2012-06-29

Software development isn’t just about the code we write. It also spans the many situations, experiences, and new knowledge we encounter when we write code.

Funny thing is we can’t seem to directly recall or reflect on that stuff very easily. This is no more apparent than we just finished a whole bunch coding and just seem to draw a blank when writing a commit message.

How can we improve a developer’s ability to recall and reflect over recent coding experiences? Can we keep better tally over our activities and even curate and share them?

Timelines

Timeline events include uncaught exceptions:

Collected History

How the system works: Every code change is submitted to a local git repository.
Uncaught exceptions and caught exceptions that hit a breakpoint are logged. Navigation, searches, code copied and pasted from the web are also logged. External data such as SVN/GIT repositories and local browser history are integrated into the history.

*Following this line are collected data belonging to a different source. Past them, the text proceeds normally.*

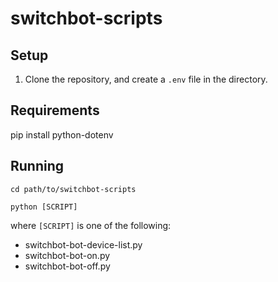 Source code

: # switchbot-scripts
 
## Setup
1. Clone the repository, and create a `.env` file in the directory. 

## Requirements
pip install python-dotenv

## Running

```
cd path/to/switchbot-scripts

python [SCRIPT]
```

where `[SCRIPT]` is one of the following: 

- switchbot-bot-device-list.py
- switchbot-bot-on.py
- switchbot-bot-off.py


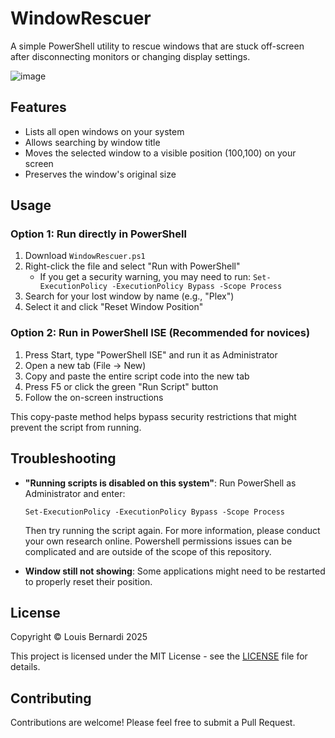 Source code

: # WindowRescuer

A simple PowerShell utility to rescue windows that are stuck off-screen after disconnecting monitors or changing display settings.

![image](https://github.com/user-attachments/assets/03e2e16c-cd89-4866-8f04-cac9ff05c357)


## Features

- Lists all open windows on your system
- Allows searching by window title
- Moves the selected window to a visible position (100,100) on your screen
- Preserves the window's original size

## Usage

### Option 1: Run directly in PowerShell

1. Download `WindowRescuer.ps1`
2. Right-click the file and select "Run with PowerShell"
   - If you get a security warning, you may need to run: `Set-ExecutionPolicy -ExecutionPolicy Bypass -Scope Process`
3. Search for your lost window by name (e.g., "Plex")
4. Select it and click "Reset Window Position"

### Option 2: Run in PowerShell ISE (Recommended for novices)

1. Press Start, type "PowerShell ISE" and run it as Administrator
2. Open a new tab (File → New)
3. Copy and paste the entire script code into the new tab
4. Press F5 or click the green "Run Script" button
5. Follow the on-screen instructions

This copy-paste method helps bypass security restrictions that might prevent the script from running.

## Troubleshooting

- **"Running scripts is disabled on this system"**: Run PowerShell as Administrator and enter:
  ```
  Set-ExecutionPolicy -ExecutionPolicy Bypass -Scope Process
  ```
  Then try running the script again. For more information, please conduct your own research online. Powershell permissions issues can be complicated and are outside of the scope of this repository.

- **Window still not showing**: Some applications might need to be restarted to properly reset their position.

## License

Copyright © Louis Bernardi 2025

This project is licensed under the MIT License - see the [LICENSE](LICENSE) file for details.

## Contributing

Contributions are welcome! Please feel free to submit a Pull Request.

Temporally close events are organized into “bubbles”. Each bubble represents an important type of event.

  • A Diff bubble only shows a subset of changed lines by showing the most “interesting” changed lines are selected from the diff (e.g. not an import statement).

  • Exception bubbles show stacktrace information and the site of the exception.

  • Web Visit bubbles show stackoverflow questions that were visited.

  • Commit bubbles show information about a recent commit.

Next steps

  • What other type of event bubbles should there be?
  • What other interfaces would be useful (I also have a calendar with bubbles)?
  • In what different ways would you like to share these types of experiences?
  • Over what time span and level of abstraction would you view events?